教えてくれた人:夫婦カウンセラー・原嶋 めぐみ

母から夫の実家とのつきあい方を相談された女性の悩みとは(写真はイメージ)【写真:PIXTA】
母から夫の実家とのつきあい方を相談された女性の悩みとは(写真はイメージ)【写真:PIXTA】

 1年間の感謝を込めて贈られるお歳暮。贈る相手によって、金額に配慮したり、アレルギーや好き嫌いを事前に確認したりと、さまざまなマナーが存在します。しかし、なかには「贈りたい気持ち」を再優先してしまう人も──。夫婦カウンセラー・原嶋めぐみさんのアドバイスとともに、婚家と実家の間に挟まれた女性の悩みをお届けします。

 ◇ ◇ ◇

わざと? 毎年高額なお歳暮が実家に届く

 お悩みを聞かせてくれたのは、埼玉県在住に恩田サチさん(仮名・30代)。友人の紹介で出会った夫と結婚して10年。義母は世話好きで優しく、サチさんとも良い関係を築いてきたそうです。ところが、ただひとつ、実母から義母にまつわる長年の悩みを打ち明けられ、困ってしまっているそうです。

 それは、義母から実家へ宛てた高額すぎるギフト類。サチさんの両親は、数年前に仕事を完全リタイアしたタイミングで、こうした贈り物のやりとりは辞退したいと義母に連絡したそうです。しかし、今でもお中元やお歳暮の季節になると、欠かさずに送られてくるそう。

「今年の夏はすごく立派な海鮮詰め合わせが、昨年末は某ブランド和牛肉の詰め合わせが贈られてきたそうです。ある年は、有名海外メーカーの高級食器だったことも。毎回、2万円以上はしそうなものが贈られてくるのですが、私の両親は『こんな高級なものをもらっても、お返しできない』とずっと悩んでいたようで、帰省したときに実母から相談されました」

 最悪、半返しで良いとはいえ、年金生活の両親にとって、5人の孫へのお年玉も捻出しなければならないこの時期に、1万円の出費は大きく響いているようです。「こんなことを娘に相談して、情けなくて申し訳ない」とうなだれる実母を見て、サチさんは心を締めつけられたといいます。

 その後、義母に対して「こうした贈り合いは、気を使い合うだけだからやめたいと父母が言っている」と訴えましたが、義母は聞く耳を持たず。結局その後も、贈り物は終わりませんでした。夫からもやめるよう説得してほしいとお願いしましたが、「贈りたがっているんだから、させておけば良いんだよ」と言われてしまい、事情をまったく理解してくれないそう。
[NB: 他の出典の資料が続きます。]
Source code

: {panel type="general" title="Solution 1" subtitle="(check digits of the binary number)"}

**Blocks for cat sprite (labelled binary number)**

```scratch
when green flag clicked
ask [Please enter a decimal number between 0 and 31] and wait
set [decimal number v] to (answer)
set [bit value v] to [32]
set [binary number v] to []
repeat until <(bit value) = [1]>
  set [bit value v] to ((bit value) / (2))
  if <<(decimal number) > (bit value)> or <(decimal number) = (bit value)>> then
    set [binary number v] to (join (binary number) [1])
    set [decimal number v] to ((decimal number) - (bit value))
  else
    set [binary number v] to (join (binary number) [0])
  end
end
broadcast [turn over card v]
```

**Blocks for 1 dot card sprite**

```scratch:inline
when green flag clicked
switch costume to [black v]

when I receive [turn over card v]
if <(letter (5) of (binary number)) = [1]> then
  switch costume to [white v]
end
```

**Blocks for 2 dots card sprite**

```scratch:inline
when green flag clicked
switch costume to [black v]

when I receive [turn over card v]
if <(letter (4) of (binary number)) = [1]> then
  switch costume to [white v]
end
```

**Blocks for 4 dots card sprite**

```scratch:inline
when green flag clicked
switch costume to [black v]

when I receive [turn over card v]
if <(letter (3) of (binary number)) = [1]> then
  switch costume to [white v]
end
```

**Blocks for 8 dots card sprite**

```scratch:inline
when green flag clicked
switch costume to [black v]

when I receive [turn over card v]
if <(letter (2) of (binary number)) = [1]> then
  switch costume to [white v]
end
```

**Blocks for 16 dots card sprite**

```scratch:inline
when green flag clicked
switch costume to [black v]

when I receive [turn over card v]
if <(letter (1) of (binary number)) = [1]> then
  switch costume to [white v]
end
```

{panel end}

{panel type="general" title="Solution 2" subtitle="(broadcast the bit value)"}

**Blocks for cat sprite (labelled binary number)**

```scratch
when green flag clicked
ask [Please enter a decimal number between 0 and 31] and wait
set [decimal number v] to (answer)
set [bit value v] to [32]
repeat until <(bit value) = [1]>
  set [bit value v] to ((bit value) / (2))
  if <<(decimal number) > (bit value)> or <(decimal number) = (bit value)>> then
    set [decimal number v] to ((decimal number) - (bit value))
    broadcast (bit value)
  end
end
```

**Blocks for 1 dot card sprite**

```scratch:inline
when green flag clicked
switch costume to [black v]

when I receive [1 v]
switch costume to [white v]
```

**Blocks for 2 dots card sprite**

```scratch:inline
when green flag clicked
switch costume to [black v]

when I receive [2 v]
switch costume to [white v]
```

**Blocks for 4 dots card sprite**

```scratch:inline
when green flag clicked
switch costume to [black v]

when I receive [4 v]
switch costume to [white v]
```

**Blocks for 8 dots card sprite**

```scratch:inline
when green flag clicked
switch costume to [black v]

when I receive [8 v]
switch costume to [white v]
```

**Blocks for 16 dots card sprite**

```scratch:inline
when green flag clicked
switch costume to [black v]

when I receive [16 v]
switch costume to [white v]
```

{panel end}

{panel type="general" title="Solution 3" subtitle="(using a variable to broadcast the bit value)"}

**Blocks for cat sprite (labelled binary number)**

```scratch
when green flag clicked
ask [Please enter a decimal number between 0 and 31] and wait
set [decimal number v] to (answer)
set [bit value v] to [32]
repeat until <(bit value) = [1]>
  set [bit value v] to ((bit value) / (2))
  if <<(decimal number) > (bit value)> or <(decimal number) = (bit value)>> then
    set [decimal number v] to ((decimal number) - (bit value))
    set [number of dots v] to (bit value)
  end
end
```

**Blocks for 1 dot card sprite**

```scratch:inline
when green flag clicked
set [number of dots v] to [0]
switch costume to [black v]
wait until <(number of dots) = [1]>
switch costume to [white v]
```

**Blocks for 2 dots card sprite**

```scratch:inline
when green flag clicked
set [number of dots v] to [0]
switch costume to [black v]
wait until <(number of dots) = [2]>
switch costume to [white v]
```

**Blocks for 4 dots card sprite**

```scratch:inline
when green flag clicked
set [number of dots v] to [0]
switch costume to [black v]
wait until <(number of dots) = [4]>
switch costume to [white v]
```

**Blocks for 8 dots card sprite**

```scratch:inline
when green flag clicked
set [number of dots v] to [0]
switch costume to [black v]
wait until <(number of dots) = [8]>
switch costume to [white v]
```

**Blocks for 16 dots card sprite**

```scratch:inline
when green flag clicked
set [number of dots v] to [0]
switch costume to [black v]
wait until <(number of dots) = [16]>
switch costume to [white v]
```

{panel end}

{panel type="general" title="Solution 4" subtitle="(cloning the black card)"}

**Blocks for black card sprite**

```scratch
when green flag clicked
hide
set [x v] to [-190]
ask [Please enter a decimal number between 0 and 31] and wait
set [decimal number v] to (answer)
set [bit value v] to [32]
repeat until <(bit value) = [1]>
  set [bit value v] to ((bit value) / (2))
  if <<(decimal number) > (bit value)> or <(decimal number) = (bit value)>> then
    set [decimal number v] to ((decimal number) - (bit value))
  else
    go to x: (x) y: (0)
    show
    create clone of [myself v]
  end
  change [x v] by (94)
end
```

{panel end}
「母には、受け取り拒否や、お返しを贈らないで良いなど対応しないように言ったのですが、娘と孫がいるのにそんな不義理なことはできないと言われてしまって……。子どもがいる以上、簡単に離婚を口に出すのははばかられますが、義母も夫も、嫌だと言っているのに押しつけていることに気がついておらず『ないわ~』って思っちゃいました。こんなことで離婚を考えるのは、おかしいですか?」

懐事情をはっきりと伝え、断ることも大切

 離婚するかしないかは、基本的には個人の判断ですが「今回の件は、離婚よりも前にすることがあるように思います」と、夫婦カウンセラーの原嶋さん。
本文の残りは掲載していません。